Segundo o prefeito, o corte será mantido se a Câmara Municipal não aprovar uma alteração na legislação até o fechamento da folha de pagamento de outubro.
“Qualquer greve sobre esse assunto, no momento, é uma greve ilegal. Se o servidor optar por entrar em greve ainda que ilegal, nós vamos judicializar e contratar uma empresa para prestar o serviço que esse servidor se omitiu em fazer”, afirmou Abilio, garantindo que “não vai deixar a população sem atendimento”, mesmo que seja preciso recorrer à rede particular.

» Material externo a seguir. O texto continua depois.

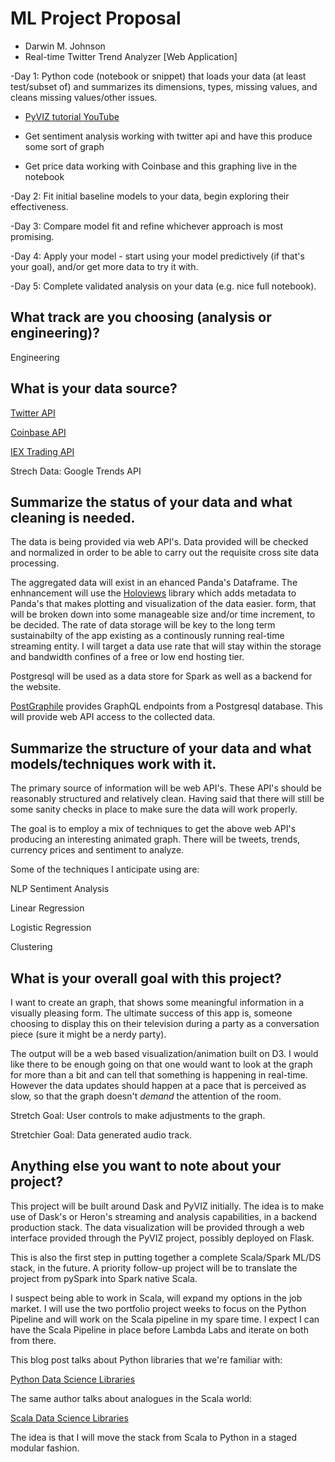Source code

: # ML Project Proposal
- Darwin M. Johnson
- Real-time Twitter Trend Analyzer [Web Application]

-Day 1: Python code (notebook or snippet) that loads your data (at least test/subset of) and summarizes its dimensions, types, missing values, and cleans missing values/other issues.

- [ PyVIZ tutorial ](http://pyviz.org/tutorial/index.html) [YouTube](https://youtu.be/aZ1G_Q7ovmc)

- Get sentiment analysis working with twitter api and have this produce some sort of graph
- Get price data working with Coinbase and this graphing live in the notebook


-Day 2: Fit initial baseline models to your data, begin exploring their effectiveness.




-Day 3: Compare model fit and refine whichever approach is most promising.


-Day 4: Apply your model - start using your model predictively (if that's your goal), and/or get more data to try it with.


-Day 5: Complete validated analysis on your data (e.g. nice full notebook).






## What track are you choosing (analysis or engineering)?
Engineering

## What is your data source?
[Twitter API](https://developer.twitter.com/en/docs/trends/trends-for-location/overview)

[Coinbase API](https://developers.coinbase.com/docs/wallet/guides/price-data)

[IEX Trading API](https://iextrading.com/developer/docs/#getting-started)

Strech Data: Google Trends API


## Summarize the status of your data and what cleaning is needed.
The data is being provided via web API's. Data provided will be checked and normalized in order to be able to carry out the requisite cross site data processing.

The aggregated data will exist in an ehanced Panda's Dataframe. The enhnancement will use the [Holoviews](http://holoviews.org/) library which adds metadata to Panda's that makes plotting and visualization of the data easier. form, that will be broken down into some manageable size and/or time increment, to be decided. The rate of data storage will be key to the long term sustainabilty of the app existing as a continously running real-time streaming entity. I will target a data use rate that will stay within the storage and bandwidth confines of a free or low end hosting tier.

Postgresql will be used as a data store for Spark as well as a backend for the website.

[PostGraphile](https://www.graphile.org/) provides GraphQL endpoints from a Postgresql database. This will provide web API access to the collected data. 

## Summarize the structure of your data and what models/techniques work with it.

The primary source of information will be web API's. These API's should be reasonably structured and relatively clean. Having said that there will still be some sanity checks in place to make sure the data will work properly.

The goal is to employ a mix of techniques to get the above web API's producing an interesting animated graph. There will be tweets, trends, currency prices and sentiment to analyze. 

Some of the techniques I anticipate using are:

NLP Sentiment Analysis

Linear Regression

Logistic Regression

Clustering


## What is your overall goal with this project?
I want to create an graph, that shows some meaningful information in a visually pleasing form. The ultimate success of this app is, someone choosing to display this on their television during a party as a conversation piece (sure it might be a nerdy party).

The output will be a web based visualization/animation built on D3. I would like there to be enough going on that one would want to look at the graph for more than a bit and can tell that something is happening in real-time. However the data updates should happen at a pace that is perceived as slow, so that the graph doesn't *demand* the attention of the room.

Stretch Goal: User controls to make adjustments to the graph.

Stretchier Goal: Data generated audio track.

## Anything else you want to note about your project?

This project will be built around Dask and PyVIZ initially. The idea is to make use of Dask's or Heron's  streaming and analysis capabilities, in a backend production stack. The data visualization will be provided through a web interface provided through the PyVIZ project, possibly deployed on Flask.

This is also the first step in putting together a complete Scala/Spark ML/DS stack, in the future.  A priority follow-up project will be to translate the project from pySpark into Spark native Scala.

I suspect being able to work in Scala, will expand my options in the job market. I will use the two portfolio project weeks to focus on the Python Pipeline and will work on the Scala pipeline in my spare time. I expect I can have the Scala Pipeline in place before Lambda Labs and iterate on both from there.




This blog post talks about Python libraries that we're familiar with:

[Python Data Science Libraries](https://medium.com/activewizards-machine-learning-company/top-15-python-libraries-for-data-science-in-in-2017-ab61b4f9b4a7)

The same author talks about analogues in the Scala world:

[Scala Data Science Libraries](https://medium.com/activewizards-machine-learning-company/top-15-scala-libraries-for-data-science-in-2018-4b2cb5c5367e)

The idea is that I will move the stack from Scala to Python in a staged modular fashion.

O corte no adicional de insalubridade foi determinado para que o pagamento seja calculado com base no salário inicial da carreira, o que pode reduzir em até 40% os vencimentos de profissionais mais antigos. A medida, segundo o prefeito, foi recomendada pelo Ministério Público Estadual, que alertou para o risco de responsabilização por improbidade administrativa caso os pagamentos sigam fora do parâmetro legal.
Reação dos servidores
O presidente do Sindicato dos Profissionais de Enfermagem (Sindpen), Dejamir Soares, acusou Abilio de descumprir um acordo firmado com o Ministério Público, vereadores e sindicatos, durante reunião realizada na sexta-feira (10).
De acordo com Soares, o encontro havia resultado em um prazo até o fim do ano para revisão da medida, mas o prefeito anunciou o corte logo após o término da reunião, “surpreendendo” os representantes da categoria.

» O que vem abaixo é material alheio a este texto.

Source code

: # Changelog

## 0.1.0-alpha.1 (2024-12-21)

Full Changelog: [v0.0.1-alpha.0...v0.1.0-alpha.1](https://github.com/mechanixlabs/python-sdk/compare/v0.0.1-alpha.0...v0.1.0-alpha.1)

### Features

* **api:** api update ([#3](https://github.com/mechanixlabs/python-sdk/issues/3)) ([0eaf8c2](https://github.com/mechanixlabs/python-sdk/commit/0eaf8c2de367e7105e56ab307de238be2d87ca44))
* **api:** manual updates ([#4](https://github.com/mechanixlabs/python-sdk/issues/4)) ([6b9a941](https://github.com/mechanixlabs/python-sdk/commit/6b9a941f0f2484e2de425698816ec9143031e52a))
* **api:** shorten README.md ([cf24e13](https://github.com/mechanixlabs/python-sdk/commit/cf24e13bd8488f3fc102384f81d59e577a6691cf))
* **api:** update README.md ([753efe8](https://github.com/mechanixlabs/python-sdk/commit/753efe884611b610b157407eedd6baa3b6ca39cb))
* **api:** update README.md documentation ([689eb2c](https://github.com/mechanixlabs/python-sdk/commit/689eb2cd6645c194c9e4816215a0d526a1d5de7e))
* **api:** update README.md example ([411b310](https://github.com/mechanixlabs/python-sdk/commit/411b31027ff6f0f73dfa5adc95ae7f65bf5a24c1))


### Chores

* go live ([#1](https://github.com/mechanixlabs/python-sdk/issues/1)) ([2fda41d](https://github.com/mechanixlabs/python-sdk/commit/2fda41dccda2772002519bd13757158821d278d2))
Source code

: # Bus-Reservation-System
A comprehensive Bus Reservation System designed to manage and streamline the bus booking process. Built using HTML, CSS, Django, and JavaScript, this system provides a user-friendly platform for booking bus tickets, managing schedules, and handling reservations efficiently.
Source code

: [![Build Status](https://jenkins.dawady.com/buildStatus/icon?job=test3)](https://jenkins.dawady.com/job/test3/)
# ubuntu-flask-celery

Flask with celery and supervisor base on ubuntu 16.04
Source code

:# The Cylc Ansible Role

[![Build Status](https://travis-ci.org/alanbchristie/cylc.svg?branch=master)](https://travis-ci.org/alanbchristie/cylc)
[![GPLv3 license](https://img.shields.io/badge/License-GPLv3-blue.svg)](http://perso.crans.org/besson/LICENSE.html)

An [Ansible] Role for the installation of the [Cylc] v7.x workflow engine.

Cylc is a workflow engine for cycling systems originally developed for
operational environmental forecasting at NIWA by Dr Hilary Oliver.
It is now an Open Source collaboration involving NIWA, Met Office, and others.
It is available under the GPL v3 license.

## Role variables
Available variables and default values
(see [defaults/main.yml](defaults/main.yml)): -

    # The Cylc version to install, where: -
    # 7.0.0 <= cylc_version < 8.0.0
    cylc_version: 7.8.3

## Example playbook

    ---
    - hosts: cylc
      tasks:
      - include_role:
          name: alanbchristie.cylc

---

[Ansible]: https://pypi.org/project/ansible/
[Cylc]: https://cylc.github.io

“Saímos da reunião acreditando que o pagamento seria mantido até dezembro, mas o prefeito anunciou o corte e ainda disse que vai pagar com base na letra A1. Isso afeta diretamente a renda dos servidores”, afirmou o sindicalista.
Os profissionais de enfermagem devem se reunir em assembleia nesta segunda-feira (13) para discutir um indicativo de greve. Além disso, a Câmara Municipal realizará uma audiência pública no dia 20 de outubro para tentar um consenso e evitar prejuízos aos trabalhadores.